I've got a vector and I want to calculate the moving average of it (using a window of width 5).
For instance, if the vector in question is [1,2,3,4,5,6,7,8], then
the first entry of the resulting vector should be the sum of all entries in [1,2,3,4,5] (i.e. 15);
the second entry of the resulting vector should be the sum of all entries in [2,3,4,5,6] (i.e. 20);
etc.
In the end, the resulting vector should be [15,20,25,30]. How can I do that?
The conv function is right up your alley:
>> x = 1:8;
>> y = conv(x, ones(1,5), 'valid')
y =
15 20 25 30
Benchmark
Three answers, three different methods... Here is a quick benchmark (different input sizes, fixed window width of 5) using timeit; feel free to poke holes in it (in the comments) if you think it needs to be refined.
conv emerges as the fastest approach; it's about twice as fast as coin's approach (using filter), and about four times as fast as Luis Mendo's approach (using cumsum).
Here is another benchmark (fixed input size of 1e4, different window widths).
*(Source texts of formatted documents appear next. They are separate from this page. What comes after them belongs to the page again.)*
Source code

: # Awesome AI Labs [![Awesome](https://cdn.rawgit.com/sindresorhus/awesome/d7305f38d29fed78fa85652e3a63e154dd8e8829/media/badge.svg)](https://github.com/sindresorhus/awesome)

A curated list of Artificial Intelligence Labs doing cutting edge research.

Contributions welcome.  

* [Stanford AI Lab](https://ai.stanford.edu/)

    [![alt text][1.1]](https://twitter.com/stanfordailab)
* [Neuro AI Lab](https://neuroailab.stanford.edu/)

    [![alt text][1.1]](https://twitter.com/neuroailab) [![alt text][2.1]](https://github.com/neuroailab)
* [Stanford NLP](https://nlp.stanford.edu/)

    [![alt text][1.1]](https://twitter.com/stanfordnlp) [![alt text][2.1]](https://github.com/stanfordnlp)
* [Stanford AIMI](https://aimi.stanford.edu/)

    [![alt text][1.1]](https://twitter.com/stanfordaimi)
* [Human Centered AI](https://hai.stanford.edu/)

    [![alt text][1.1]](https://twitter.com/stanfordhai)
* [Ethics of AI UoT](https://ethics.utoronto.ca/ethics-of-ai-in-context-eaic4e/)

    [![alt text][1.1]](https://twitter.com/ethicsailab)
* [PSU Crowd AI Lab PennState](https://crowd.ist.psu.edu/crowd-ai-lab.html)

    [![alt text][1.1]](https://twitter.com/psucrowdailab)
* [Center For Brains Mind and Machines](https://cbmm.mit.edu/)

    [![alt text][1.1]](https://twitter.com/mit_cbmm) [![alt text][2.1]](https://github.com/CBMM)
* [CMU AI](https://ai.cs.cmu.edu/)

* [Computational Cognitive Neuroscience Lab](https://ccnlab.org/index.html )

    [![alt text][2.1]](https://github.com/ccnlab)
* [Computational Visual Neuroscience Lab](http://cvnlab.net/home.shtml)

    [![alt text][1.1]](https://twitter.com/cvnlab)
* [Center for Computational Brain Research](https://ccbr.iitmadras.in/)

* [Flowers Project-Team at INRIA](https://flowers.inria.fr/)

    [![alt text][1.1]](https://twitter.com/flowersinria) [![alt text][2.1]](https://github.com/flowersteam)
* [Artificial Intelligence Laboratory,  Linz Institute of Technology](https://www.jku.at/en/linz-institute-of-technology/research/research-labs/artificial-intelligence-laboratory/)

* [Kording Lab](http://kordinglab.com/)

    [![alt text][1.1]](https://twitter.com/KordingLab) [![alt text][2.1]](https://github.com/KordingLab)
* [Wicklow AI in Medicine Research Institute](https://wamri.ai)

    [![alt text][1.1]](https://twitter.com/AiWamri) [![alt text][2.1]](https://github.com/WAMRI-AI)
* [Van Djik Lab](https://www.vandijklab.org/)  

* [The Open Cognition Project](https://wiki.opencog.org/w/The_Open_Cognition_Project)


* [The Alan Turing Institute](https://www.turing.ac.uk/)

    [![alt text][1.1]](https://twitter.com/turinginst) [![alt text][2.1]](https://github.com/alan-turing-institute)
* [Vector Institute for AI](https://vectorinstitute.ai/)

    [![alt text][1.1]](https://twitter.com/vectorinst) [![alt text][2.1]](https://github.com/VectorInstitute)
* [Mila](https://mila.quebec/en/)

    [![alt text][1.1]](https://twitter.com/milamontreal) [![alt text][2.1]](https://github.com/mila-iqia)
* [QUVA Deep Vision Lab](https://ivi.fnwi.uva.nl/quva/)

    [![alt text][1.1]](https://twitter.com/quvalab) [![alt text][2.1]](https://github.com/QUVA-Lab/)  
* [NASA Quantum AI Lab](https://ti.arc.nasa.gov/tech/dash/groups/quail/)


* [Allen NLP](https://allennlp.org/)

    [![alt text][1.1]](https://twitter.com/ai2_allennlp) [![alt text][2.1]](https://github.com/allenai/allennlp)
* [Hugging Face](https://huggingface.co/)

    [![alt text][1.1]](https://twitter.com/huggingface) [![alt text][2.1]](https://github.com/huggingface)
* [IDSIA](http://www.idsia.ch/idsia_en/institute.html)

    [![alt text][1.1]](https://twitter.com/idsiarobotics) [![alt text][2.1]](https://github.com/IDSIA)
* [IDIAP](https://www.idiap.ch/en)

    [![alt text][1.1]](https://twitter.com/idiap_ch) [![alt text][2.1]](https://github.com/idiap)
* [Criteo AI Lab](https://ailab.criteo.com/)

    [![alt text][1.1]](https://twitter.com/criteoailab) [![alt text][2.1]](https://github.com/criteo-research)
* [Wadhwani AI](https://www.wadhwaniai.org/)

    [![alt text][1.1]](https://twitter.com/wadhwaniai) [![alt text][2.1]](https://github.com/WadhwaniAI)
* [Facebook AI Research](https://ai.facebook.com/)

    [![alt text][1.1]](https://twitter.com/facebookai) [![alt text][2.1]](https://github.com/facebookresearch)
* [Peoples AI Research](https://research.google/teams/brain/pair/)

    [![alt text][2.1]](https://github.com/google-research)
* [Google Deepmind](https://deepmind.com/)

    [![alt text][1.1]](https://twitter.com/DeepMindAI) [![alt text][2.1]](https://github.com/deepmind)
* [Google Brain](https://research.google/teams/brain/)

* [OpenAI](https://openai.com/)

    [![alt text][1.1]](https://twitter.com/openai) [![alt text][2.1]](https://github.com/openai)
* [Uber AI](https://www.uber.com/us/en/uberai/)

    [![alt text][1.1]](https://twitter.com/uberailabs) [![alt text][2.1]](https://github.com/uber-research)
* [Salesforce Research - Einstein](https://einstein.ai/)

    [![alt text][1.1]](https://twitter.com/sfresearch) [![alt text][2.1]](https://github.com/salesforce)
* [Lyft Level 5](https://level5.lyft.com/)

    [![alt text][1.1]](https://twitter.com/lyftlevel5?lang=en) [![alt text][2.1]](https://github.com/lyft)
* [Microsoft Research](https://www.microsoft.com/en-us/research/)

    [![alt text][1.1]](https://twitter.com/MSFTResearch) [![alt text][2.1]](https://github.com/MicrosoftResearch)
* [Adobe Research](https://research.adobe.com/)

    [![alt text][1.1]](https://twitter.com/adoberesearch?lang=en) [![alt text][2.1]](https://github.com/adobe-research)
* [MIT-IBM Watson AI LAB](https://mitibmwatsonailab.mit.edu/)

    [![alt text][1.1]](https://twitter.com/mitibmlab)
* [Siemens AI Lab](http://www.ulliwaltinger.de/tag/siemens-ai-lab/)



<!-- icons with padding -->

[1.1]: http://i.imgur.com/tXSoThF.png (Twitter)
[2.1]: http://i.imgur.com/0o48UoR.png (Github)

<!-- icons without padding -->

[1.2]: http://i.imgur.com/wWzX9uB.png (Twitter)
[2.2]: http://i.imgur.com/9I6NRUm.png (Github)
Here, Luis Mendo's cumsum approach emerges as the clear winner, because its complexity is primarily governed by the length of the input and is insensitive to the width of the window.
Conclusion
To summarize, you should
use the conv approach if your window is relatively small,
use the cumsum approach if your window is relatively large.
Code (for benchmarks)
function benchmark
clear all
w = 5; % moving average window width
u = ones(1, w);
n = logspace(2,6,60); % vector of input sizes for benchmark
t1 = zeros(size(n)); % preallocation of time vectors before the loop
t2 = t1;
th = t1;
for k = 1 : numel(n)
x = rand(1, round(n(k))); % generate random row vector
% Luis Mendo's approach (cumsum)
f = #() luisMendo(w, x);
tf(k) = timeit(f);
% coin's approach (filter)
g = #() coin(w, u, x);
tg(k) = timeit(g);
% Jubobs's approach (conv)
h = #() jubobs(u, x);
th(k) = timeit(h);
end
figure
hold on
plot(n, tf, 'bo')
plot(n, tg, 'ro')
plot(n, th, 'mo')
hold off
xlabel('input size')
ylabel('time (s)')
legend('cumsum', 'filter', 'conv')
end
function y = luisMendo(w,x)
cs = cumsum(x);
y(1,numel(x)-w+1) = 0; %// hackish way to preallocate result
y(1) = cs(w);
y(2:end) = cs(w+1:end) - cs(1:end-w);
end
function y = coin(w,u,x)
y = filter(u, 1, x);
y = y(w:end);
end
function jubobs(u,x)
y = conv(x, u, 'valid');
end
function benchmark2
clear all
w = round(logspace(1,3,31)); % moving average window width
n = 1e4; % vector of input sizes for benchmark
t1 = zeros(size(n)); % preallocation of time vectors before the loop
t2 = t1;
th = t1;
for k = 1 : numel(w)
u = ones(1, w(k));
x = rand(1, n); % generate random row vector
% Luis Mendo's approach (cumsum)
f = #() luisMendo(w(k), x);
tf(k) = timeit(f);
% coin's approach (filter)
g = #() coin(w(k), u, x);
tg(k) = timeit(g);
% Jubobs's approach (conv)
h = #() jubobs(u, x);
th(k) = timeit(h);
end
figure
hold on
plot(w, tf, 'bo')
plot(w, tg, 'ro')
plot(w, th, 'mo')
hold off
xlabel('window size')
ylabel('time (s)')
legend('cumsum', 'filter', 'conv')
end
function y = luisMendo(w,x)
cs = cumsum(x);
y(1,numel(x)-w+1) = 0; %// hackish way to preallocate result
y(1) = cs(w);
y(2:end) = cs(w+1:end) - cs(1:end-w);
end
function y = coin(w,u,x)
y = filter(u, 1, x);
y = y(w:end);
end
function jubobs(u,x)
y = conv(x, u, 'valid');
end
Another possibility is to use cumsum. This approach probably requires fewer operations than conv does:
x = 1:8
n = 5;
cs = cumsum(x);
result = cs(n:end) - [0 cs(1:end-n)];
To save a little time, you can replace the last line by
%// clear result
result(1,numel(x)-n+1) = 0; %// hackish way to preallocate result
result(1) = cs(n);
result(2:end) = cs(n+1:end) - cs(1:end-n);
If you want to preserve the size of your input vector, I suggest using filter
>> x = 1:8;
>> y = filter(ones(1,5), 1, x)
y =
1 3 6 10 15 20 25 30
>> y = (5:end)
y =
15 20 25 30